Os desafios do movimento negro hoje – Por Fábio Nogueira

Fábio Nogueira*

É necessário relacionar o atual momento vivido pelo movimento negro com o que a retomada das lutas dos afro-brasileiros e a formação do MNU (Movimento Negro Unificado) nos estertores da ditadura militar. Apesar de não apresentar um programa socialista, o MNU assumiu a vanguarda do processo de conscientização do povo negro e aliou a isso uma radical revisão dos cânones de integração do negro à sociedade nacional. Não foi pouca coisa. Tratou-se de uma verdadeira revolução cultural da qual até hoje colhemos os frutos. Deslocar o imaginário nacional de pretensa “docilidade” e “masoquismo” do negro em relação à escravidão e o racismo e construir uma identidade baseada no orgulho racial, na defesa dos valores afro-brasileiros e na experiência do Quilombo dos Palmares, é um enorme ganho às atuais e futuras gerações de afro-brasileiros. Apesar das diferenças com a “esquerda branca” as reivindicações do MNU, nos anos 80, tinham um forte sentido classista e aliancista com os movimentos populares.
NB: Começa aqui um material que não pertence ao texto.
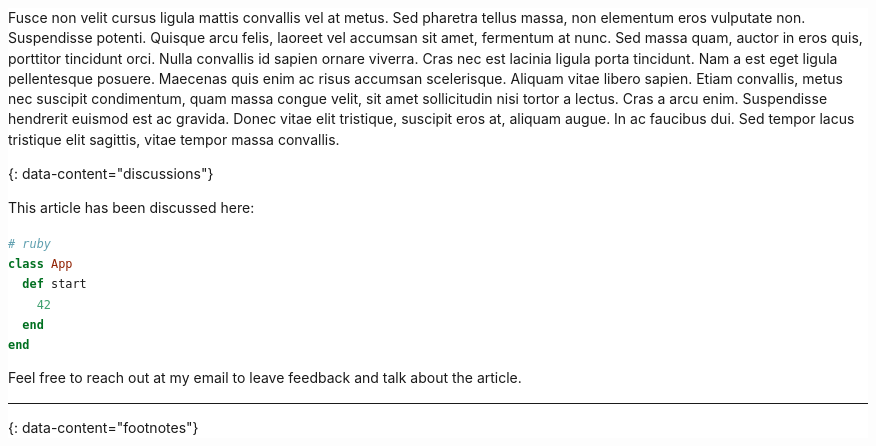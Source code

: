 Fusce non velit cursus ligula mattis convallis vel at metus. Sed pharetra tellus massa, non elementum eros vulputate non. Suspendisse potenti. Quisque arcu felis, laoreet vel accumsan sit amet, fermentum at nunc. Sed massa quam, auctor in eros quis, porttitor tincidunt orci. Nulla convallis id sapien ornare viverra. Cras nec est lacinia ligula porta tincidunt. Nam a est eget ligula pellentesque posuere. Maecenas quis enim ac risus accumsan scelerisque. Aliquam vitae libero sapien. Etiam convallis, metus nec suscipit condimentum, quam massa congue velit, sit amet sollicitudin nisi tortor a lectus. Cras a arcu enim. Suspendisse hendrerit euismod est ac gravida. Donec vitae elit tristique, suscipit eros at, aliquam augue. In ac faucibus dui. Sed tempor lacus tristique elit sagittis, vitae tempor massa convallis.

{: data-content="discussions"}

This article has been discussed here:

```ruby
# ruby
class App
  def start
    42
  end
end
```
Feel free to reach out at my email to leave feedback and talk about the article.

---

{: data-content="footnotes"}

[^1]: Okay here I should put something about "ipsum". [^2]: same goes for this. [^3]: I studied latin in high school but im not able to translate anything! By the way this is a longer footnote and i think it is still pretty cool, even prettier than shortier ones even though it does not say anything useful but whatever.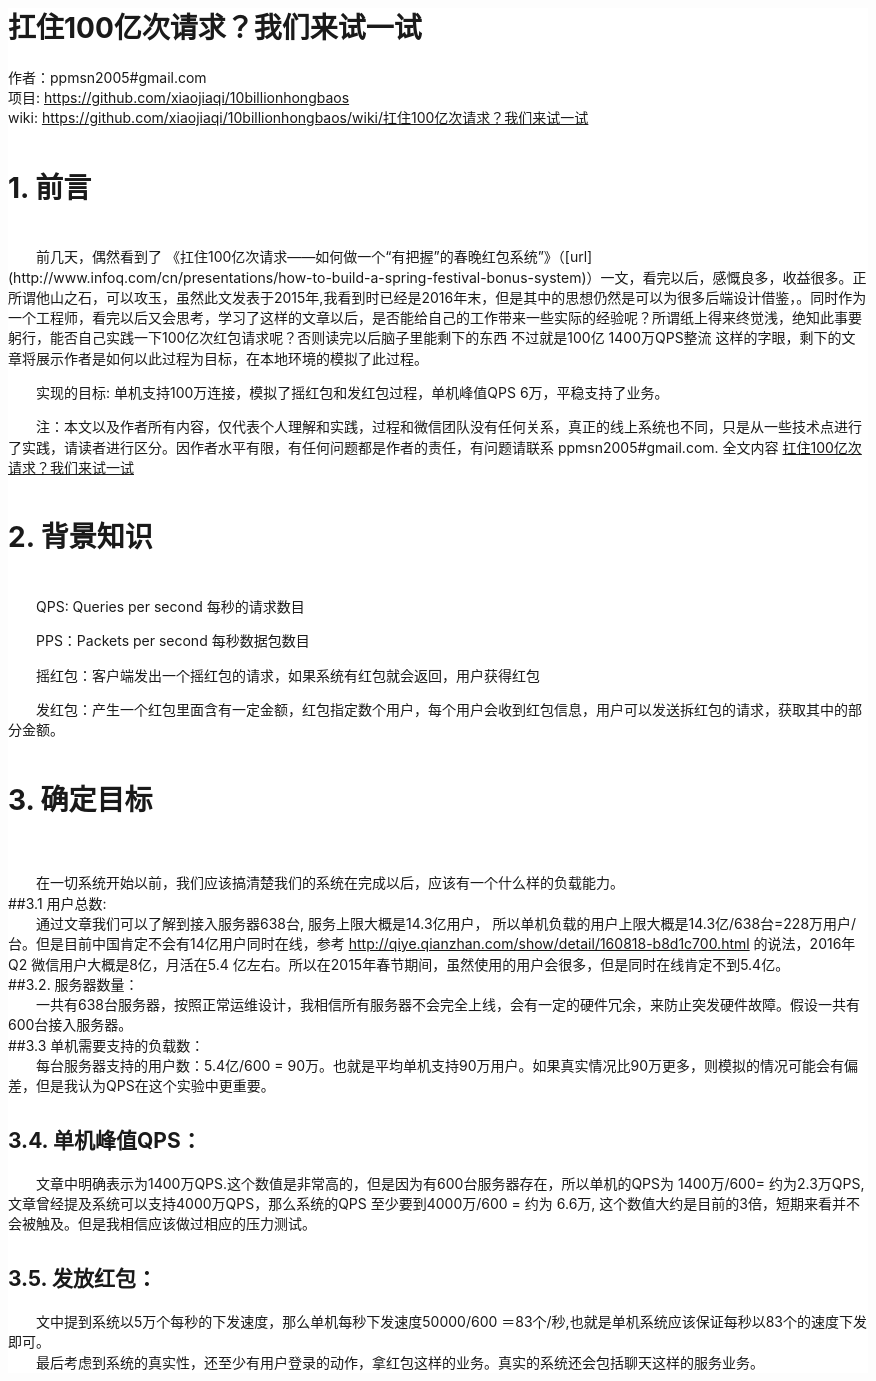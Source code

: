 # 扛住100亿次请求？我们来试一试


作者：ppmsn2005#gmail.com<br />
项目: https://github.com/xiaojiaqi/10billionhongbaos<br />
wiki: https://github.com/xiaojiaqi/10billionhongbaos/wiki/扛住100亿次请求？我们来试一试 <br />

# 1. 前言
<br />
&emsp;&emsp;前几天，偶然看到了 《扛住100亿次请求——如何做一个“有把握”的春晚红包系统”》（[url](http://www.infoq.com/cn/presentations/how-to-build-a-spring-festival-bonus-system)）一文，看完以后，感慨良多，收益很多。正所谓他山之石，可以攻玉，虽然此文发表于2015年,我看到时已经是2016年末，但是其中的思想仍然是可以为很多后端设计借鉴，。同时作为一个工程师，看完以后又会思考，学习了这样的文章以后，是否能给自己的工作带来一些实际的经验呢？所谓纸上得来终觉浅，绝知此事要躬行，能否自己实践一下100亿次红包请求呢？否则读完以后脑子里能剩下的东西 不过就是100亿 1400万QPS整流 这样的字眼，剩下的文章将展示作者是如何以此过程为目标，在本地环境的模拟了此过程。

&emsp;&emsp;实现的目标:  单机支持100万连接，模拟了摇红包和发红包过程，单机峰值QPS 6万，平稳支持了业务。

&emsp;&emsp;注：本文以及作者所有内容，仅代表个人理解和实践，过程和微信团队没有任何关系，真正的线上系统也不同，只是从一些技术点进行了实践，请读者进行区分。因作者水平有限，有任何问题都是作者的责任，有问题请联系 ppmsn2005#gmail.com. 全文内容 [扛住100亿次请求？我们来试一试](https://github.com/xiaojiaqi/10billionhongbaos/wiki/%E6%89%9B%E4%BD%8F100%E4%BA%BF%E6%AC%A1%E8%AF%B7%E6%B1%82%EF%BC%9F%E6%88%91%E4%BB%AC%E6%9D%A5%E8%AF%95%E4%B8%80%E8%AF%95)

# 2. 背景知识
<br />
&emsp;&emsp;QPS: Queries per second 每秒的请求数目

&emsp;&emsp;PPS：Packets per second 每秒数据包数目

&emsp;&emsp;摇红包：客户端发出一个摇红包的请求，如果系统有红包就会返回，用户获得红包

&emsp;&emsp;发红包：产生一个红包里面含有一定金额，红包指定数个用户，每个用户会收到红包信息，用户可以发送拆红包的请求，获取其中的部分金额。

# 3. 确定目标
<br />

&emsp;&emsp;在一切系统开始以前，我们应该搞清楚我们的系统在完成以后，应该有一个什么样的负载能力。<br />
##3.1 用户总数:<br />
&emsp;&emsp;通过文章我们可以了解到接入服务器638台, 服务上限大概是14.3亿用户， 所以单机负载的用户上限大概是14.3亿/638台=228万用户/台。但是目前中国肯定不会有14亿用户同时在线，参考 http://qiye.qianzhan.com/show/detail/160818-b8d1c700.html 的说法，2016年Q2 微信用户大概是8亿，月活在5.4 亿左右。所以在2015年春节期间，虽然使用的用户会很多，但是同时在线肯定不到5.4亿。<br />
##3.2. 服务器数量：<br />
&emsp;&emsp;一共有638台服务器，按照正常运维设计，我相信所有服务器不会完全上线，会有一定的硬件冗余，来防止突发硬件故障。假设一共有600台接入服务器。 <br />
##3.3 单机需要支持的负载数：<br />
&emsp;&emsp;每台服务器支持的用户数：5.4亿/600 = 90万。也就是平均单机支持90万用户。如果真实情况比90万更多，则模拟的情况可能会有偏差，但是我认为QPS在这个实验中更重要。<br />
## 3.4. 单机峰值QPS：<br />
&emsp;&emsp;文章中明确表示为1400万QPS.这个数值是非常高的，但是因为有600台服务器存在，所以单机的QPS为 1400万/600= 约为2.3万QPS, 文章曾经提及系统可以支持4000万QPS，那么系统的QPS 至少要到4000万/600 = 约为 6.6万, 这个数值大约是目前的3倍，短期来看并不会被触及。但是我相信应该做过相应的压力测试。<br />
## 3.5. 发放红包：<br />
&emsp;&emsp;文中提到系统以5万个每秒的下发速度，那么单机每秒下发速度50000/600 ＝83个/秒,也就是单机系统应该保证每秒以83个的速度下发即可。<br />
&emsp;&emsp;最后考虑到系统的真实性，还至少有用户登录的动作，拿红包这样的业务。真实的系统还会包括聊天这样的服务业务。<br />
É no final da década de 80, que a experiência do MNU começa a colapsar (sem que necessariamente ele tenha atingido o seu objetivo de ser um movimento unificado dos negros brasileiros): suas dissensões internas darão origem a grupos e entidades independentes (algumas, aliás, que já existiam, ao largo do MNU).


O dilema do MNU foi o de todas as organizações de caráter popular, surgidas com o fim da ditadura: agir por dentro dos partidos de esquerda, por fora ou se converter em uma espécie de partido-movimento? O fato, no entanto, é que ao contrário de outras organizações – como a CUT, MST e CMP – surgidas neste período, o MNU não chegou a ter uma base de massas. Com a crise do MNU – que foi também uma crise ideológica e de destino – as entidades negras (cada vez mais minúsculas, especializadas, profissionalizadas e sem base social definida) passaram a se apresentar na arena política como “representantes da sociedade civil”. Num contexto de reforma neoliberal, em que o estado deixou de lado os discursos de caráter universalista e abraçou as políticas focalizadas através da transferência de recursos às entidades da sociedade civil (primeiro, as ONG´s e, hoje, as OSCIP´s) foi se fortalecendo a desideologização do movimento negro brasileiro. Sendo mais explícito: houve uma incorporação do movimento negro ao jogo político do estado neoliberal. Se, por um lado, o movimento negro passa a ser reconhecido como um “ator político”; por outro, ele é incorporado de forma subordinada ao projeto das elites. Este projeto, a meu ver, só se concretiza efetivamente quando da eleição de Lula, em 2001.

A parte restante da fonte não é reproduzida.